----- Source data

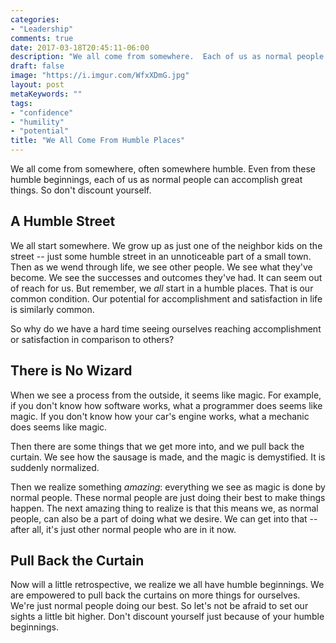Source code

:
 ```yaml
---
categories:
- "Leadership"
comments: true
date: 2017-03-18T20:45:11-06:00
description: "We all come from somewhere.  Each of us as normal people can accomplish great things.  So don't discount yourself."
draft: false
image: "https://i.imgur.com/WfxXDmG.jpg"
layout: post
metaKeywords: ""
tags:
- "confidence"
- "humility"
- "potential"
title: "We All Come From Humble Places"
---
```


We all come from somewhere, often somewhere humble.  Even from these humble beginnings, each of us as normal people can accomplish great things.  So don't discount yourself.

<!--more-->

## A Humble Street 

We all start somewhere.  We grow up as just one of the neighbor kids on the street -- just some humble street in an unnoticeable part of a small town.  Then as we wend through life, we see other people.  We see what they've become.  We see the successes and outcomes they've had.  It can seem out of reach for us.  But remember, we *all* start in a humble places.  That is our common condition.  Our potential for accomplishment and satisfaction in life is similarly common.

So why do we have a hard time seeing ourselves reaching accomplishment or satisfaction in comparison to others?

## There is No Wizard

When we see a process from the outside, it seems like magic.  For example, if you don't know how software works, what a programmer does seems like magic.  If you don't know how your car's engine works, what a mechanic does seems like magic.  

Then there are some things that we get more into, and we pull back the curtain.  We see how the sausage is made, and the magic is demystified.  It is suddenly normalized.  

Then we realize something *amazing*: everything we see as magic is done by normal people.  These normal people are just doing their best to make things happen.  The next amazing thing to realize is that this means we, as normal people, can also be a part of doing what we desire.  We can get into that -- after all, it's just other normal people who are in it now.

## Pull Back the Curtain

Now will a little retrospective, we realize we all have humble beginnings.  We are empowered to pull back the curtains on more things for ourselves.  We're just normal people doing our best.  So let's not be afraid to set our sights a little bit higher.  Don't discount yourself just because of your humble beginnings.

----------

» **Your objective**: Please return, exactly as written, the lines from the first line of the records above through the line containing "## A Humble Street", both included, leaving out any pictures.

» **Completed task**:
Source code

:
 ```yaml
---
categories:
- "Leadership"
comments: true
date: 2017-03-18T20:45:11-06:00
description: "We all come from somewhere.  Each of us as normal people can accomplish great things.  So don't discount yourself."
draft: false
image: "https://i.imgur.com/WfxXDmG.jpg"
layout: post
metaKeywords: ""
tags:
- "confidence"
- "humility"
- "potential"
title: "We All Come From Humble Places"
---
```


We all come from somewhere, often somewhere humble.  Even from these humble beginnings, each of us as normal people can accomplish great things.  So don't discount yourself.

<!--more-->

## A Humble Street 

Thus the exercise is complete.